(Pictures paired with source code)
*** Block opens ***

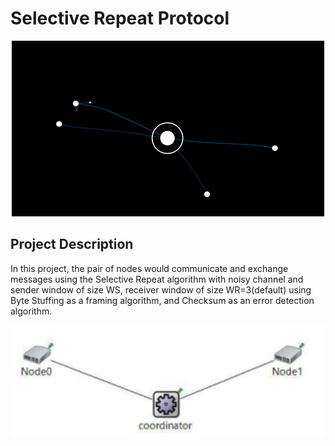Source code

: # Selective Repeat Protocol

<div align="center"><img src="/Media/Logo.gif" alt="logo" width="500px"></div>

## Project Description

In this project, the pair of nodes would communicate and exchange messages using the Selective Repeat algorithm with noisy channel and sender window of size WS, receiver window of size WR=3(default) using Byte Stuffing as a framing algorithm, and Checksum as an error detection algorithm.

<div align="center"><img src="/Media/network.png" alt="network" width="500px"></div>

*** Block closes ***

*Task to carry out*. Print exactly the lines from the first line of the records above through the line containing "## Project Description", leaving out the pictures.

*Solution to this task*.
Source code

: # Selective Repeat Protocol

<div align="center"><img src="/Media/Logo.gif" alt="logo" width="500px"></div>

## Project Description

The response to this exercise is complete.